--- START ---

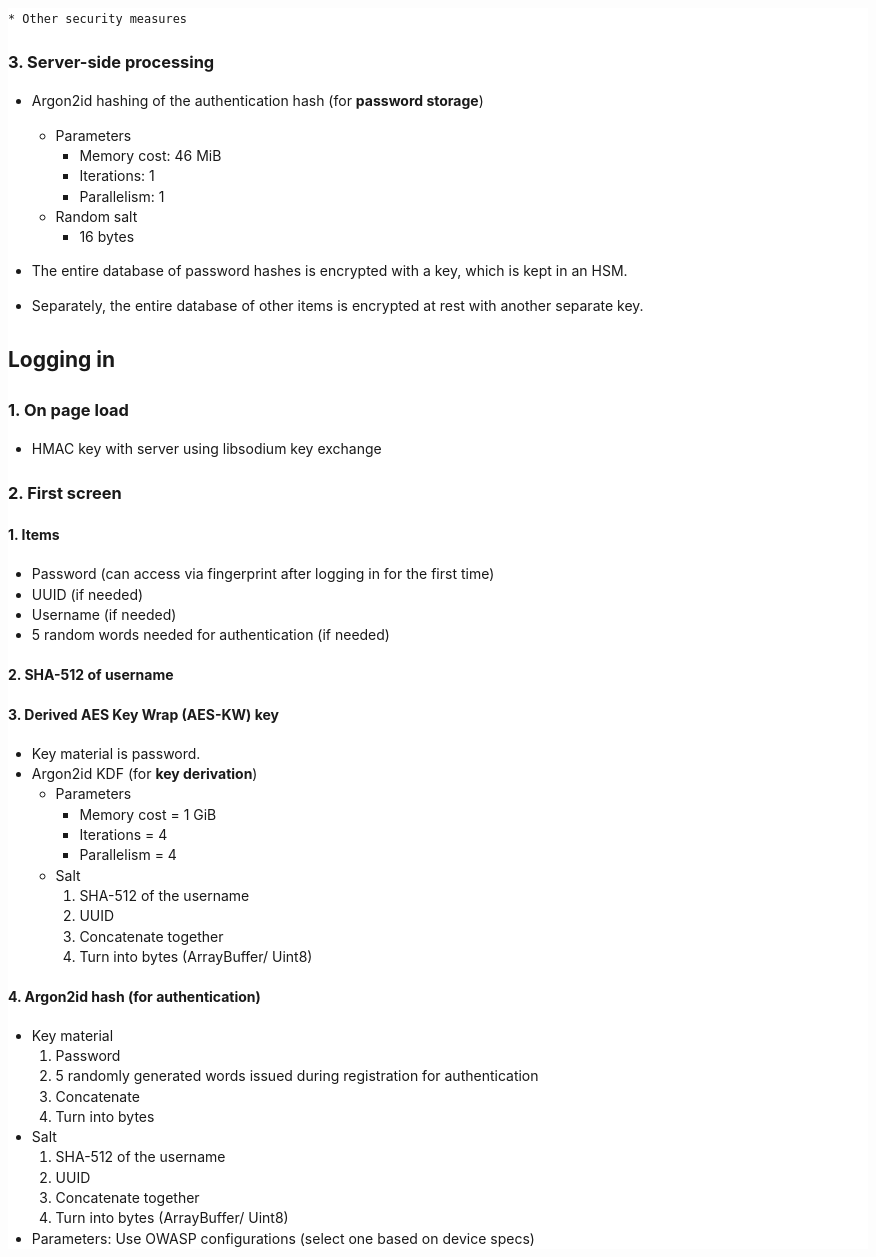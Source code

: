 	* Other security measures

### 3. Server-side processing

* Argon2id hashing of the authentication hash (for **password storage**) 
	* Parameters
		* Memory cost: 46 MiB
		* Iterations: 1
		* Parallelism: 1
	* Random salt
		* 16 bytes

* The entire database of password hashes is encrypted with a key, which is kept in an HSM.
* Separately, the entire database of other items is encrypted at rest with another separate key.
   
## **Logging in**

### 1. On page load
* HMAC key with server using libsodium key exchange

### 2. First screen 

#### 1. Items

* Password (can access via fingerprint after logging in for the first time)
* UUID (if needed)
* Username (if needed)
* 5 random words needed for authentication (if needed)

#### 2. SHA-512 of username

#### 3. Derived AES Key Wrap (AES-KW) key
	
* Key material is password.
* Argon2id KDF (for **key derivation**)
	* Parameters
		* Memory cost = 1 GiB
		* Iterations = 4
		* Parallelism = 4
	* Salt
		1. SHA-512 of the username
		2. UUID
		3. Concatenate together 
		4. Turn into bytes (ArrayBuffer/ Uint8)

#### 4. Argon2id hash (for **authentication**)	
* Key material
	1. Password
	2. 5 randomly generated words issued during registration for authentication
	3. Concatenate
	4. Turn into bytes
* Salt
	1. SHA-512 of the username
	2. UUID
	3. Concatenate together 
	4. Turn into bytes (ArrayBuffer/ Uint8)
* Parameters: Use OWASP configurations (select one based on device specs)

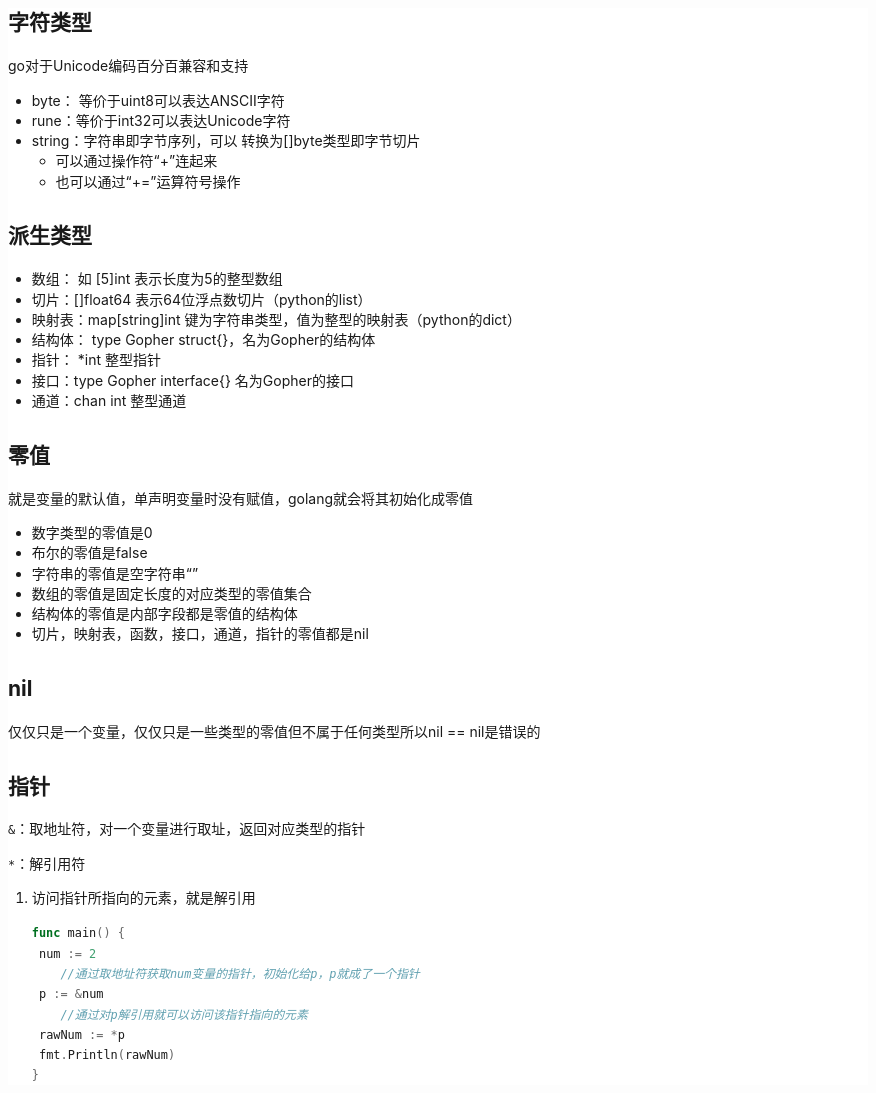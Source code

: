 ## 字符类型

go对于Unicode编码百分百兼容和支持

- byte： 等价于uint8可以表达ANSCII字符
- rune：等价于int32可以表达Unicode字符
- string：字符串即字节序列，可以 转换为[]byte类型即字节切片
  - 可以通过操作符“+”连起来
  - 也可以通过“+=”运算符号操作

## 派生类型

- 数组： 如 [5]int 表示长度为5的整型数组
- 切片：[]float64 表示64位浮点数切片（python的list）
- 映射表：map[string]int 键为字符串类型，值为整型的映射表（python的dict）
- 结构体： type Gopher struct{}，名为Gopher的结构体
- 指针： *int 整型指针
- 接口：type Gopher interface{} 名为Gopher的接口
- 通道：chan int 整型通道

## 零值

就是变量的默认值，单声明变量时没有赋值，golang就会将其初始化成零值

- 数字类型的零值是0
- 布尔的零值是false
- 字符串的零值是空字符串“”
- 数组的零值是固定长度的对应类型的零值集合
- 结构体的零值是内部字段都是零值的结构体
- 切片，映射表，函数，接口，通道，指针的零值都是nil

## nil

仅仅只是一个变量，仅仅只是一些类型的零值但不属于任何类型所以nil == nil是错误的

## 指针

`&`：取地址符，对一个变量进行取址，返回对应类型的指针

`*`：解引用符

1. 访问指针所指向的元素，就是解引用

   ```go
   func main() {
   	num := 2
       //通过取地址符获取num变量的指针，初始化给p，p就成了一个指针
   	p := &num
       //通过对p解引用就可以访问该指针指向的元素
   	rawNum := *p
   	fmt.Println(rawNum)
   }
   ```
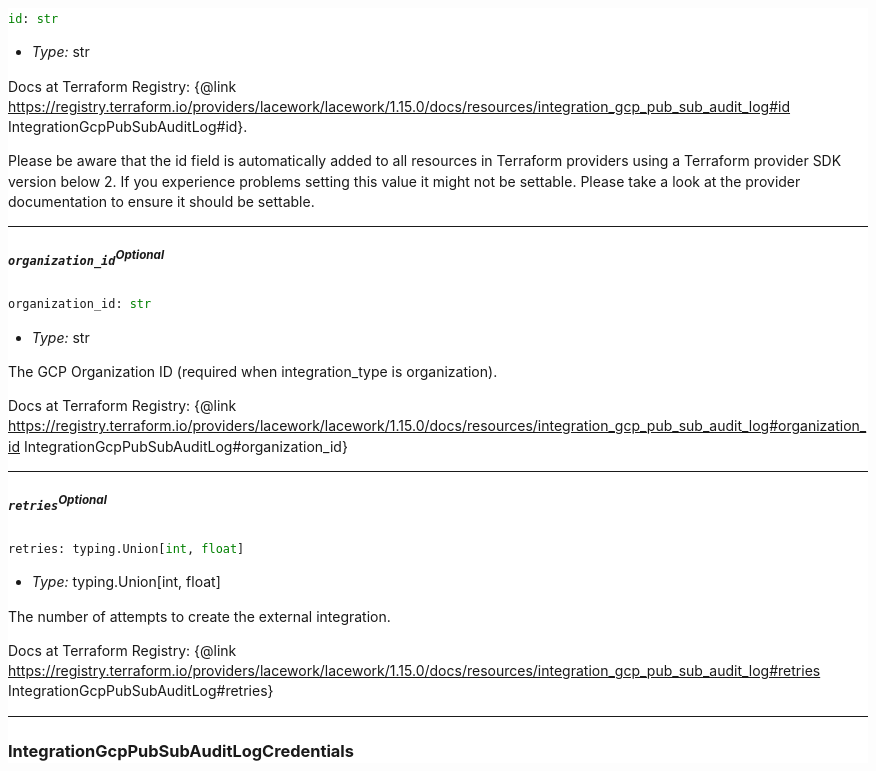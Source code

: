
 ```python
id: str
```

- *Type:* str

Docs at Terraform Registry: {@link https://registry.terraform.io/providers/lacework/lacework/1.15.0/docs/resources/integration_gcp_pub_sub_audit_log#id IntegrationGcpPubSubAuditLog#id}.

Please be aware that the id field is automatically added to all resources in Terraform providers using a Terraform provider SDK version below 2.
If you experience problems setting this value it might not be settable. Please take a look at the provider documentation to ensure it should be settable.

---

##### `organization_id`<sup>Optional</sup> <a name="organization_id" id="rhizo-co-terraform-provider-lacework.integrationGcpPubSubAuditLog.IntegrationGcpPubSubAuditLogConfig.property.organizationId"></a>

```python
organization_id: str
```

- *Type:* str

The GCP Organization ID (required when integration_type is organization).

Docs at Terraform Registry: {@link https://registry.terraform.io/providers/lacework/lacework/1.15.0/docs/resources/integration_gcp_pub_sub_audit_log#organization_id IntegrationGcpPubSubAuditLog#organization_id}

---

##### `retries`<sup>Optional</sup> <a name="retries" id="rhizo-co-terraform-provider-lacework.integrationGcpPubSubAuditLog.IntegrationGcpPubSubAuditLogConfig.property.retries"></a>

```python
retries: typing.Union[int, float]
```

- *Type:* typing.Union[int, float]

The number of attempts to create the external integration.

Docs at Terraform Registry: {@link https://registry.terraform.io/providers/lacework/lacework/1.15.0/docs/resources/integration_gcp_pub_sub_audit_log#retries IntegrationGcpPubSubAuditLog#retries}

---

### IntegrationGcpPubSubAuditLogCredentials <a name="IntegrationGcpPubSubAuditLogCredentials" id="rhizo-co-terraform-provider-lacework.integrationGcpPubSubAuditLog.IntegrationGcpPubSubAuditLogCredentials"></a>
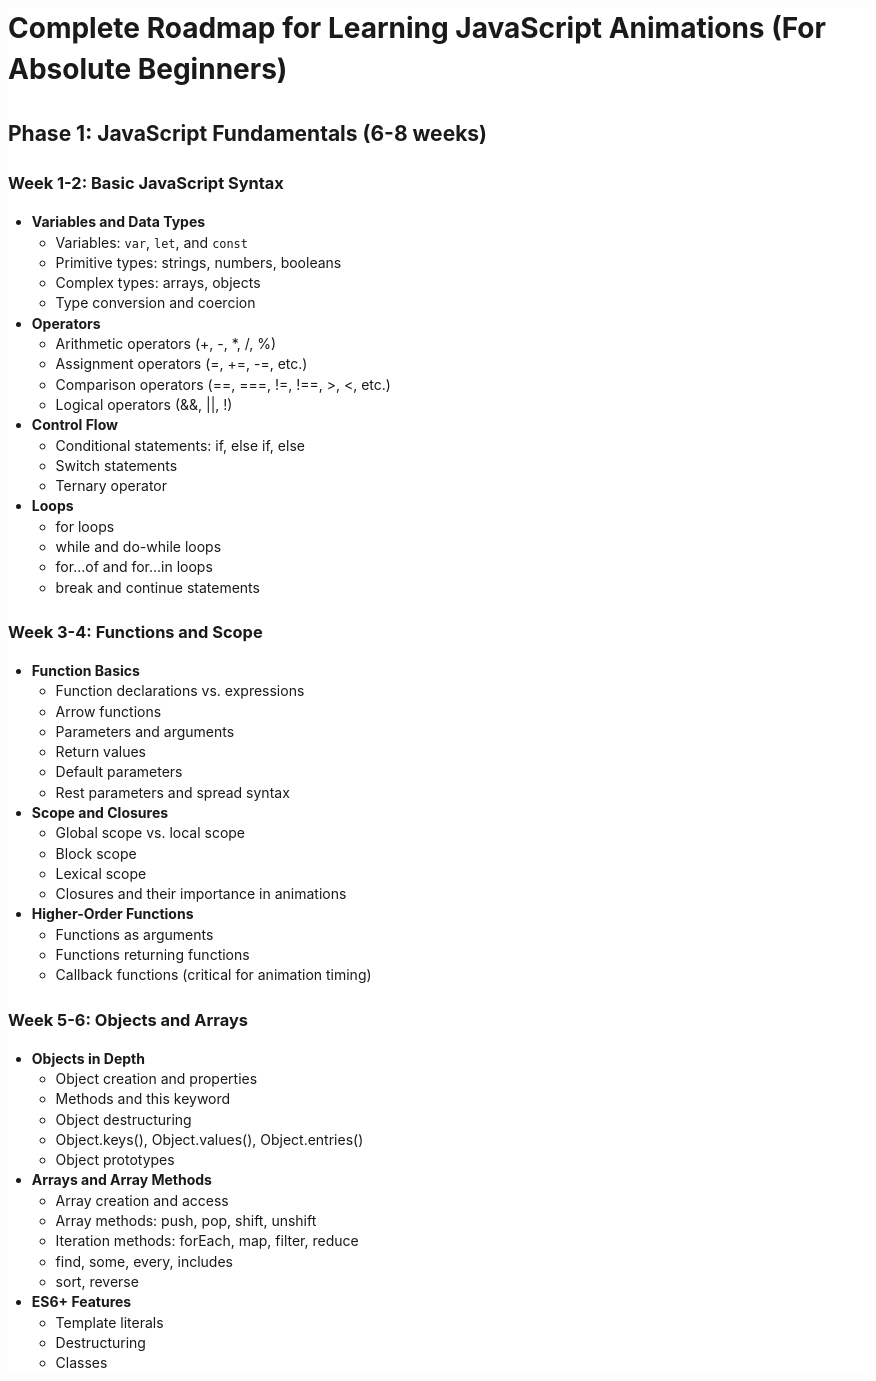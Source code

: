 # Complete Roadmap for Learning JavaScript Animations (For Absolute Beginners)

## Phase 1: JavaScript Fundamentals (6-8 weeks)

### Week 1-2: Basic JavaScript Syntax
- **Variables and Data Types**
  - Variables: `var`, `let`, and `const`
  - Primitive types: strings, numbers, booleans
  - Complex types: arrays, objects
  - Type conversion and coercion
- **Operators**
  - Arithmetic operators (+, -, *, /, %)
  - Assignment operators (=, +=, -=, etc.)
  - Comparison operators (==, ===, !=, !==, >, <, etc.)
  - Logical operators (&&, ||, !)
- **Control Flow**
  - Conditional statements: if, else if, else
  - Switch statements
  - Ternary operator
- **Loops**
  - for loops
  - while and do-while loops
  - for...of and for...in loops
  - break and continue statements

### Week 3-4: Functions and Scope
- **Function Basics**
  - Function declarations vs. expressions
  - Arrow functions
  - Parameters and arguments
  - Return values
  - Default parameters
  - Rest parameters and spread syntax
- **Scope and Closures**
  - Global scope vs. local scope
  - Block scope
  - Lexical scope
  - Closures and their importance in animations
- **Higher-Order Functions**
  - Functions as arguments
  - Functions returning functions
  - Callback functions (critical for animation timing)

### Week 5-6: Objects and Arrays
- **Objects in Depth**
  - Object creation and properties
  - Methods and this keyword
  - Object destructuring
  - Object.keys(), Object.values(), Object.entries()
  - Object prototypes
- **Arrays and Array Methods**
  - Array creation and access
  - Array methods: push, pop, shift, unshift
  - Iteration methods: forEach, map, filter, reduce
  - find, some, every, includes
  - sort, reverse
- **ES6+ Features**
  - Template literals
  - Destructuring
  - Classes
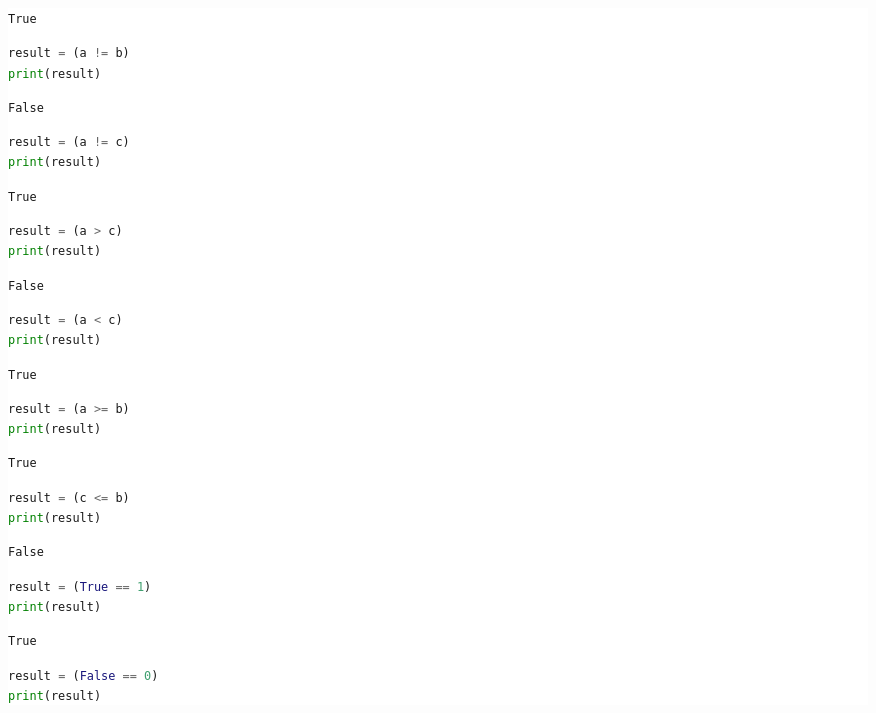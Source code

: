     True
    


```python
result = (a != b)
print(result)
```

    False
    


```python
result = (a != c)
print(result)
```

    True
    


```python
result = (a > c)
print(result)
```

    False
    


```python
result = (a < c)
print(result)
```

    True
    


```python
result = (a >= b)
print(result)
```

    True
    


```python
result = (c <= b)
print(result)
```

    False
    


```python
result = (True == 1)
print(result)
```

    True
    


```python
result = (False == 0)
print(result)
```
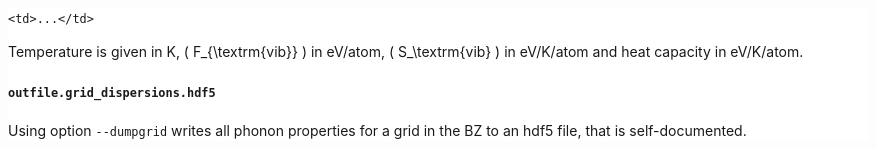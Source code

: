 	<td>...</td>
</tr>
</tbody>
</table>

Temperature is given in K, \( F_{\textrm{vib}} \) in eV/atom, \( S_\textrm{vib} \) in eV/K/atom and heat capacity in eV/K/atom.

#### `outfile.grid_dispersions.hdf5`

Using option `--dumpgrid` writes all phonon properties for a grid in the BZ to an hdf5 file, that is self-documented.

[^Born1998]: Born, M., & Huang, K. (1964). Dynamical theory of crystal lattices. Oxford: Oxford University Press.

[^Hellman2011]: [Hellman, O., Abrikosov, I. A., & Simak, S. I. (2011). Lattice dynamics of anharmonic solids from first principles. Physical Review B, 84(18), 180301.](http://doi.org/10.1103/PhysRevB.84.180301)

[^Hellman2013a]: [Hellman, O., & Abrikosov, I. A. (2013). Temperature-dependent effective third-order interatomic force constants from first principles. Physical Review B, 88(14), 144301.](http://doi.org/10.1103/PhysRevB.88.144301)

[^Hellman2013]: [Hellman, O., Steneteg, P., Abrikosov, I. A., & Simak, S. I. (2013). Temperature dependent effective potential method for accurate free energy calculations of solids. Physical Review B, 87(10), 104111.](http://doi.org/10.1103/PhysRevB.87.104111)

[^Gonze1994]: [Gonze, X., Charlier, J.-C., Allan, D. C. & Teter, M. P. Interatomic force constants from first principles: The case of α-quartz. Phys. Rev. B 50, 13035–13038 (1994).](https://link.aps.org/doi/10.1103/PhysRevB.50.13035)

[^Gonze1997]: [Gonze, X. & Lee, C. Dynamical matrices, Born effective charges, dielectric permittivity tensors, and interatomic force constants from density-functional perturbation theory. Phys. Rev. B 55, 10355–10368 (1997).](http://link.aps.org/doi/10.1103/PhysRevB.55.10355)
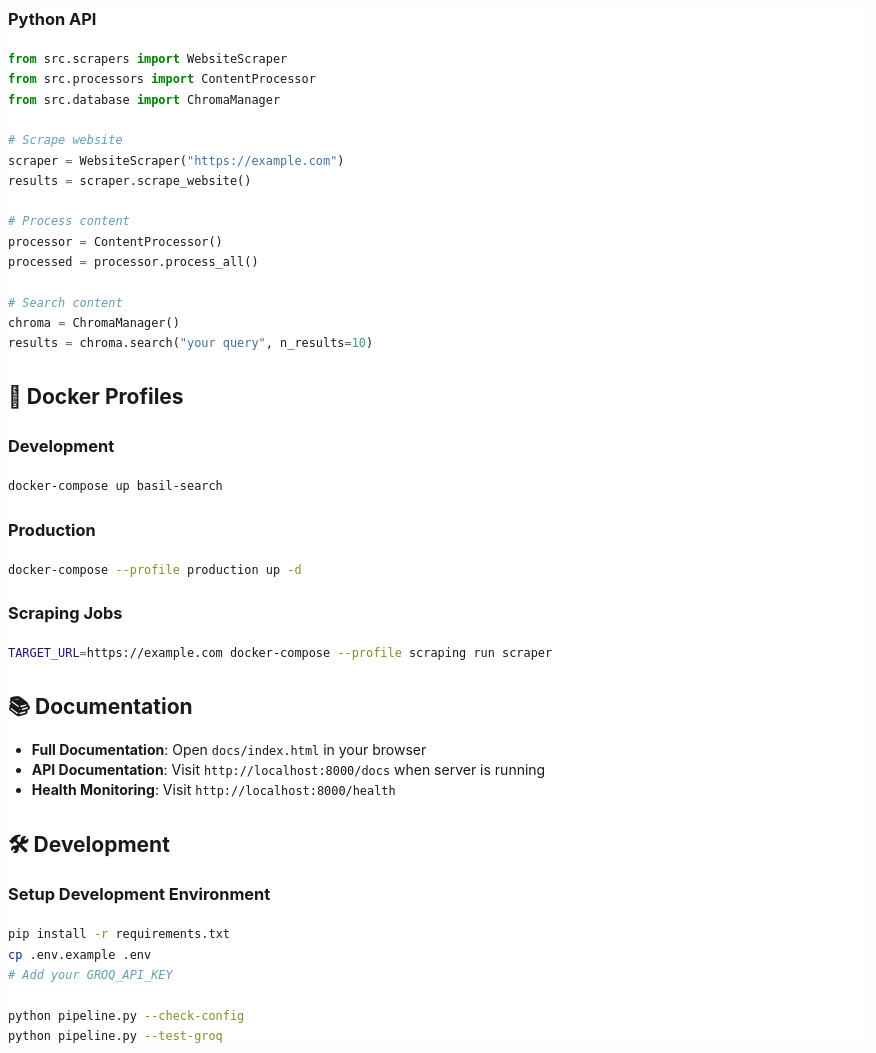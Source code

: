 ### Python API

```python
from src.scrapers import WebsiteScraper
from src.processors import ContentProcessor
from src.database import ChromaManager

# Scrape website
scraper = WebsiteScraper("https://example.com")
results = scraper.scrape_website()

# Process content
processor = ContentProcessor()
processed = processor.process_all()

# Search content
chroma = ChromaManager()
results = chroma.search("your query", n_results=10)
```

## 🐳 Docker Profiles

### Development
```bash
docker-compose up basil-search
```

### Production
```bash
docker-compose --profile production up -d
```

### Scraping Jobs
```bash
TARGET_URL=https://example.com docker-compose --profile scraping run scraper
```

## 📚 Documentation

- **Full Documentation**: Open `docs/index.html` in your browser
- **API Documentation**: Visit `http://localhost:8000/docs` when server is running
- **Health Monitoring**: Visit `http://localhost:8000/health`

## 🛠️ Development

### Setup Development Environment

```bash
pip install -r requirements.txt
cp .env.example .env
# Add your GROQ_API_KEY

python pipeline.py --check-config
python pipeline.py --test-groq
```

--- END ---

*TRY IT*: Say how many lines in the data hold the string "properties". No other content should accompany the number.

*SOLUTION TO THIS EXERCISE*: 2